In the episode, Freddie looks at Don after another drunken day and says:
Do the work Don.
I read Dear Sugar by Cheryl Strayed a month or so ago. There is a letter in the book from a young writer who expects to be more successful than she is in her mid twenties. She has so many doubts about herself that she is frozen, unable to write. Sugar’s response is amazing and this is just one piece of it:
We get the work done on the ground level. And the kindest thing I can do for you is to tell you to get your ass on the floor. I know it’s hard to write, darling. But it’s harder not to. The only way you’ll find out if you “have it in you” is to get to work and see if you do. The only way to orverride your “limitations, insecurities, jealousies, and ineptitude” is to produce. You have limitations. You are in some ways inept. This is true of every writer, and it’s especially true of writers who are twenty-six. You will feel insecure and jealous. How much power you give those feelings is entirely up to you. (p. 58)

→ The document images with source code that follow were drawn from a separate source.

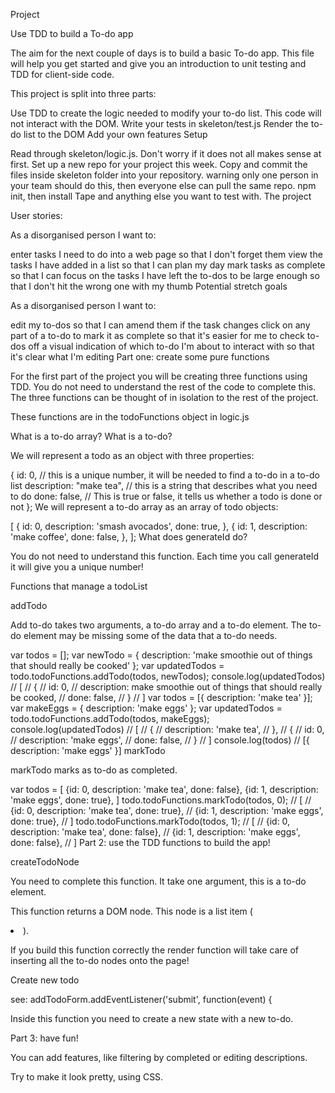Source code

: Project

Use TDD to build a To-do app

The aim for the next couple of days is to build a basic To-do app. This file will help you get started and give you an introduction to unit testing and TDD for client-side code.

This project is split into three parts:

Use TDD to create the logic needed to modify your to-do list. This code will not interact with the DOM. Write your tests in skeleton/test.js
Render the to-do list to the DOM
Add your own features
Setup

Read through skeleton/logic.js. Don't worry if it does not all makes sense at first.
Set up a new repo for your project this week.
Copy and commit the files inside skeleton folder into your repository. warning only one person in your team should do this, then everyone else can pull the same repo.
npm init, then install Tape and anything else you want to test with.
The project

User stories:

As a disorganised person I want to:

enter tasks I need to do into a web page so that I don't forget them
view the tasks I have added in a list so that I can plan my day
mark tasks as complete so that I can focus on the tasks I have left
the to-dos to be large enough so that I don't hit the wrong one with my thumb
Potential stretch goals

As a disorganised person I want to:

edit my to-dos so that I can amend them if the task changes
click on any part of a to-do to mark it as complete so that it's easier for me to check to-dos off
a visual indication of which to-do I'm about to interact with so that it's clear what I'm editing
Part one: create some pure functions

For the first part of the project you will be creating three functions using TDD. You do not need to understand the rest of the code to complete this. The three functions can be thought of in isolation to the rest of the project.

These functions are in the todoFunctions object in logic.js

What is a to-do array? What is a to-do?

We will represent a todo as an object with three properties:

{
  id: 0, // this is a unique number, it will be needed to find a to-do in a to-do list
  description: "make tea", // this is a string that describes what you need to do
  done: false, // This is true or false, it tells us whether a todo is done or not
};
We will represent a to-do array as an array of todo objects:

[
  {
    id: 0,
    description: 'smash avocados',
    done: true,
  },
  {
    id: 1,
    description: 'make coffee',
    done: false,
  },
];
What does generateId do?

You do not need to understand this function. Each time you call generateId it will give you a unique number!

Functions that manage a todoList

addTodo

Add to-do takes two arguments, a to-do array and a to-do element. The to-do element may be missing some of the data that a to-do needs.

var todos = [];
var newTodo = { description: 'make smoothie out of things that should really be cooked' };
var updatedTodos = todo.todoFunctions.addTodo(todos, newTodos);
console.log(updatedTodos)
//  [
//    {
//      id: 0,
//      description: make smoothie out of things that should really be cooked,
//      done: false,
//    }
//  ]
var todos = [{ description: 'make tea' }];
var makeEggs = { description: 'make eggs' };
var updatedTodos = todo.todoFunctions.addTodo(todos, makeEggs);
console.log(updatedTodos)
//  [
//    {
//      description: 'make tea',
//    },
//    {
//      id: 0,
//      description: 'make eggs',
//      done: false,
//     }
//  ]
console.log(todos) // [{ description: 'make eggs' }]
markTodo

markTodo marks as to-do as completed.

var todos = [
  {id: 0, description: 'make tea', done: false},
  {id: 1, description: 'make eggs', done: true},
]
todo.todoFunctions.markTodo(todos, 0);
// [
//   {id: 0, description: 'make tea', done: true},
//   {id: 1, description: 'make eggs', done: true},
// ]
todo.todoFunctions.markTodo(todos, 1);
// [
//   {id: 0, description: 'make tea', done: false},
//   {id: 1, description: 'make eggs', done: false},
// ]
Part 2: use the TDD functions to build the app!

createTodoNode

You need to complete this function. It take one argument, this is a to-do element.

This function returns a DOM node. This node is a list item (<li>).

If you build this function correctly the render function will take care of inserting all the to-do nodes onto the page!

Create new todo

see: addTodoForm.addEventListener('submit', function(event) {

Inside this function you need to create a new state with a new to-do.

Part 3: have fun!

You can add features, like filtering by completed or editing descriptions.

Try to make it look pretty, using CSS.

This has addeded up to me having a new way of thinking about my work. My theme, especially since Editorially shut down, has been a bit modified:
Do the work with no expectation.
Meaning, I need to just do the work. If it is client work, do it well and deliver. If it is writing, just sit down and write. If it is helping out a person entering the industry, be generous with my knowlege and time. But the key for me has become the second part, I should expect nothing. I shouldn’t expect me doing good work should get me anything in particular.
I mean, in the case of client work, I hope I get paid. But what I’m really saying is that I am trying to drop the expectation that I should be somewhere I’m not in life. I am where I am, which is a pretty good place to be most days.